◆ **HOW TO COMPLETE THIS TASK**:
Which lines of the records contain "title"? Collect every one of them.

>>>

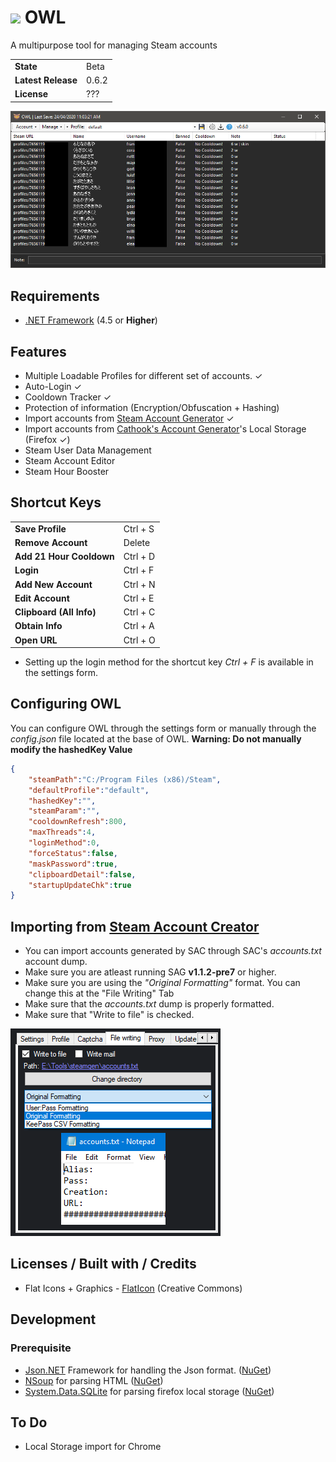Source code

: # <img width=34 src="owl/icon.ico" /> OWL
A multipurpose tool for managing Steam accounts
<table>
    <tr><td><b>State</b></td><td>Beta</td></tr>
    <tr><td><b>Latest Release</b></td><td>0.6.2</td></tr>
    <tr><td><b>License</b></td><td>???</td></tr>
</table>

<img src="ss.png"/>

## Requirements
* <a href="https://dotnet.microsoft.com/download/dotnet-framework">.NET Framework</a> (4.5 or <b>Higher</b>)

## Features
* Multiple Loadable Profiles for different set of accounts. ✓
* Auto-Login ✓
* Cooldown Tracker ✓
* Protection of information (Encryption/Obfuscation + Hashing)
* Import accounts from <a href="https://github.com/Ashesh3/Steam-Account-Generator">Steam Account Generator</a> ✓
* Import accounts from  <a href="https://accgen.cathook.club">Cathook's Account Generator</a>'s Local Storage (Firefox ✓)
* Steam User Data Management
* Steam Account Editor
* Steam Hour Booster

## Shortcut Keys
<table>
    <tr><td><b>Save Profile</b></td><td>Ctrl + S</td></tr>
    <tr><td><b>Remove Account</b></td><td>Delete</td></tr>
    <tr><td><b>Add 21 Hour Cooldown</b></td><td>Ctrl + D</td></tr>
    <tr><td><b>Login</b></td><td>Ctrl + F</td></tr>
    <tr><td><b>Add New Account</b></td><td>Ctrl + N</td></tr>
    <tr><td><b>Edit Account</b></td><td>Ctrl + E</td></tr>
    <tr><td><b>Clipboard (All Info)</b></td><td>Ctrl + C</td></tr>
    <tr><td><b>Obtain Info</b></td><td>Ctrl + A</td></tr>
    <tr><td><b>Open URL</b></td><td>Ctrl + O</td></tr>
</table>

* Setting up the login method for the shortcut key <i>Ctrl + F</i> is available in the settings form.

## Configuring OWL
You can configure OWL through the settings form or manually through the <i>config.json</i> file located at the base of OWL.
<b>Warning: Do not manually modify the hashedKey Value</b>

```json
{
    "steamPath":"C:/Program Files (x86)/Steam",
    "defaultProfile":"default",
    "hashedKey":"",
    "steamParam":"",
    "cooldownRefresh":800,
    "maxThreads":4,
    "loginMethod":0,
    "forceStatus":false,
    "maskPassword":true,
    "clipboardDetail":false,
    "startupUpdateChk":true
}
```

## Importing from <a href="https://github.com/Ashesh3/Steam-Account-Generator">Steam Account Creator</a>
* You can import accounts generated by SAC through SAC's <i>accounts.txt</i> account dump.
* Make sure you are atleast running SAG <b>v1.1.2-pre7</b> or higher.
* Make sure you are using the <i>"Original Formatting"</i> format. You can change this at the "File Writing" Tab
* Make sure that the <i>accounts.txt</i> dump is properly formatted.
* Make sure that "Write to file" is checked.

<img src="ss2.png"/>

## Licenses / Built with / Credits
* Flat Icons + Graphics - <a href="https://www.flaticon.com/">FlatIcon</a> (Creative Commons)

## Development
### Prerequisite
* <a href="https://www.newtonsoft.com/json">Json.NET</a> Framework for handling the Json format. (<a href="https://www.nuget.org/packages/Newtonsoft.Json/">NuGet</a>)
* <a href="https://github.com/GeReV/NSoup">NSoup</a> for parsing HTML (<a href="https://www.nuget.org/packages/NSoup/">NuGet</a>)
* <a href="https://system.data.sqlite.org/index.html/doc/trunk/www/index.wiki">System.Data.SQLite</a> for parsing firefox local storage (<a href="https://www.nuget.org/packages/System.Data.SQLite/">NuGet</a>)

## To Do
* Local Storage import for Chrome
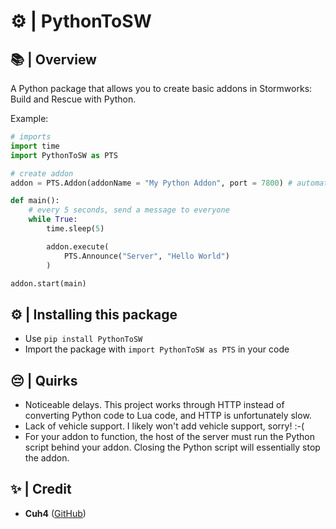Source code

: # ⚙️ | PythonToSW

## 📚 | Overview
A Python package that allows you to create basic addons in Stormworks: Build and Rescue with Python.

Example:

```python
# imports
import time
import PythonToSW as PTS

# create addon
addon = PTS.Addon(addonName = "My Python Addon", port = 7800) # automatically creates an sw addon and places it in your game's addon directory

def main():
    # every 5 seconds, send a message to everyone
    while True:
        time.sleep(5)

        addon.execute(
            PTS.Announce("Server", "Hello World")
        )

addon.start(main)
```

## ⚙️ | Installing this package
- Use `pip install PythonToSW`
- Import the package with `import PythonToSW as PTS` in your code

## 😔 | Quirks
- Noticeable delays. This project works through HTTP instead of converting Python code to Lua code, and HTTP is unfortunately slow.
- Lack of vehicle support. I likely won't add vehicle support, sorry! :-(
- For your addon to function, the host of the server must run the Python script behind your addon. Closing the Python script will essentially stop the addon.

## ✨ | Credit
- **Cuh4** ([GitHub](https://github.com/Cuh4)) 
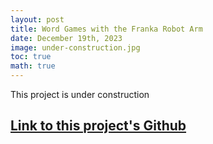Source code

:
 ```yaml
---
layout: post
title: Word Games with the Franka Robot Arm
date: December 19th, 2023
image: under-construction.jpg
toc: true
math: true
---
```

This project is under construction

## **[Link to this project's Github](https://github.com/gjcliff/Franka-Word-Games)**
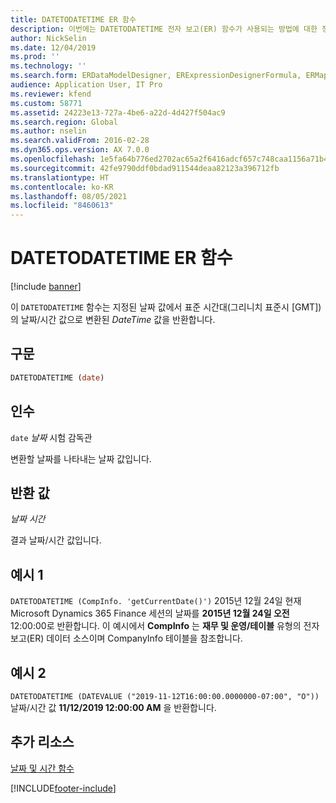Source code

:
 ```yaml
---
title: DATETODATETIME ER 함수
description: 이번에는 DATETODATETIME 전자 보고(ER) 함수가 사용되는 방법에 대한 정보를 제공합니다.
author: NickSelin
ms.date: 12/04/2019
ms.prod: ''
ms.technology: ''
ms.search.form: ERDataModelDesigner, ERExpressionDesignerFormula, ERMappedFormatDesigner, ERModelMappingDesigner
audience: Application User, IT Pro
ms.reviewer: kfend
ms.custom: 58771
ms.assetid: 24223e13-727a-4be6-a22d-4d427f504ac9
ms.search.region: Global
ms.author: nselin
ms.search.validFrom: 2016-02-28
ms.dyn365.ops.version: AX 7.0.0
ms.openlocfilehash: 1e5fa64b776ed2702ac65a2f6416adcf657c748caa1156a71b4c3e99ee188880
ms.sourcegitcommit: 42fe9790ddf0bdad911544deaa82123a396712fb
ms.translationtype: HT
ms.contentlocale: ko-KR
ms.lasthandoff: 08/05/2021
ms.locfileid: "8460613"
---
```

# <a name="datetodatetime-er-function"></a>DATETODATETIME ER 함수

[!include [banner](../includes/banner.md)]

이 `DATETODATETIME` 함수는 지정된 날짜 값에서 표준 시간대(그리니치 표준시 \[GMT\])의 날짜/시간 값으로 변환된 *DateTime* 값을 반환합니다.

## <a name="syntax"></a>구문

```vb
DATETODATETIME (date)
```

## <a name="arguments"></a>인수

`date` *날짜* 시험 감독관

변환할 날짜를 나타내는 날짜 값입니다.

## <a name="return-values"></a>반환 값

*날짜 시간*

결과 날짜/시간 값입니다.

## <a name="example-1"></a>예시 1

`DATETODATETIME (CompInfo. 'getCurrentDate()')` 2015년 12월 24일 현재 Microsoft Dynamics 365 Finance 세션의 날짜를 **2015년 12월 24일 오전** 12:00:00로 반환합니다. 이 예시에서 **CompInfo** 는 **재무 및 운영/테이블** 유형의 전자 보고(ER) 데이터 소스이며 CompanyInfo 테이블을 참조합니다.

## <a name="example-2"></a>예시 2

`DATETODATETIME (DATEVALUE ("2019-11-12T16:00:00.0000000-07:00", "O"))` 날짜/시간 값 **11/12/2019 12:00:00 AM** 을 반환합니다.

## <a name="additional-resources"></a>추가 리소스

[날짜 및 시간 함수](er-functions-category-datetime.md)


[!INCLUDE[footer-include](../../../includes/footer-banner.md)]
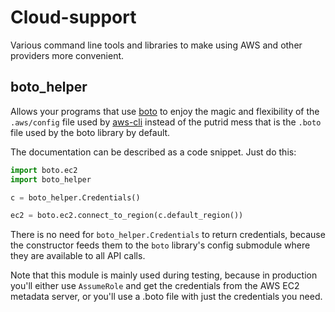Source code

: Cloud-support
=============

Various command line tools and libraries to make using AWS and other providers
more convenient.

boto_helper
-----------
Allows your programs that use [boto] to enjoy the magic and flexibility
of the `.aws/config` file used by [aws-cli] instead of the putrid mess
that is the `.boto` file used by the boto library by default.

The documentation can be described as a code snippet.  Just do this:

```python
import boto.ec2
import boto_helper

c = boto_helper.Credentials()

ec2 = boto.ec2.connect_to_region(c.default_region())
```
    
There is no need for `boto_helper.Credentials` to return credentials,
because the constructor feeds them to the `boto` library's config
submodule where they are available to all API calls.

Note that this module is mainly used during testing, because in production
you'll either use `AssumeRole` and get the credentials from the AWS EC2
metadata server, or you'll use a .boto file with just the credentials
you need.

  [aws-cli]: http://aws.amazon.com/cli/ "AWS Command Line Interface"
  [boto]: https://github.com/boto/boto "Python interface to Amazon Web Services"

<<<

◆ **EXPECTED ANSWER**:
title: Word Games with the Franka Robot Arm
title: DATETODATETIME ER 함수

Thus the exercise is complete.